Shares of a foreign public company (“Foreign Target”) were exchanged by a Canadian partnership (“Vendor”) for treasury shares of another foreign public company (“Foreign Purchaser”) and cash. Although the cash received for each share tendered was specified in the offer, the fraction of the total consideration that it represented could not be determined until the date of the exchange because the total exchange consideration was dependent upon the average trading price of Foreign Purchaser’s shares immediately before the exchange. Except respecting the treatment of the cash consideration, all the s. 85.1(5) conditions were satisfied. Was the s. 85.1(5) rollover applicable?
CRA quoted S4-F5-C:
Subsection 85.1(1) may apply where a vendor receives newly issued shares of the purchaser and non-share consideration for each exchanged share.

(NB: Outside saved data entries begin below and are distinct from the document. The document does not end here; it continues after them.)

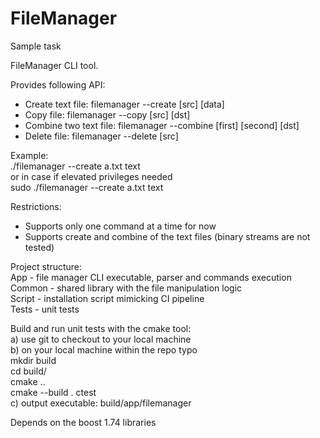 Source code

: # FileManager
Sample task

FileManager CLI tool. 

Provides following API:
- Create text file: filemanager --create [src] [data]
- Copy file: filemanager --copy [src] [dst]
- Combine two text file: filemanager --combine [first] [second] [dst]
- Delete file: filemanager --delete [src]  

Example:  
./filemanager --create a.txt text  
or in case if elevated privileges needed  
sudo ./filemanager --create a.txt text  

Restrictions:  
- Supports only one command at a time for now
- Supports create and combine of the text files (binary streams are not tested) 

Project structure:  
App - file manager CLI executable, parser and commands execution  
Common - shared library with the file manipulation logic  
Script - installation script mimicking CI pipeline  
Tests - unit tests  

Build and run unit tests with the cmake tool:  
a) use git to checkout to your local machine  
b) on your local machine within the repo typo  
mkdir build  
cd build/  
cmake ..  
cmake --build .
ctest  
c) output executable: build/app/filemanager  

Depends on the boost 1.74 libraries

The purchaser’s offer must clearly indicate which fraction of each exchanged share is exchanged in consideration for the newly issued shares of the purchaser and which fraction of each exchanged share is exchanged for non-share consideration.
and then stated:
[W]e note that the position in point 2 of paragraph 1.7 [of S4-F5-C1] would equally apply to a foreign share for share exchange… . Nonetheless, where the purchaser’s offer does not clearly specify the fractional information noted in point 2 of paragraph 1.7 of the Folio…the requirements of 85.1(5) will not be met in a situation where a vendor receives newly issued shares of the purchaser and non-share consideration for each exchanged share.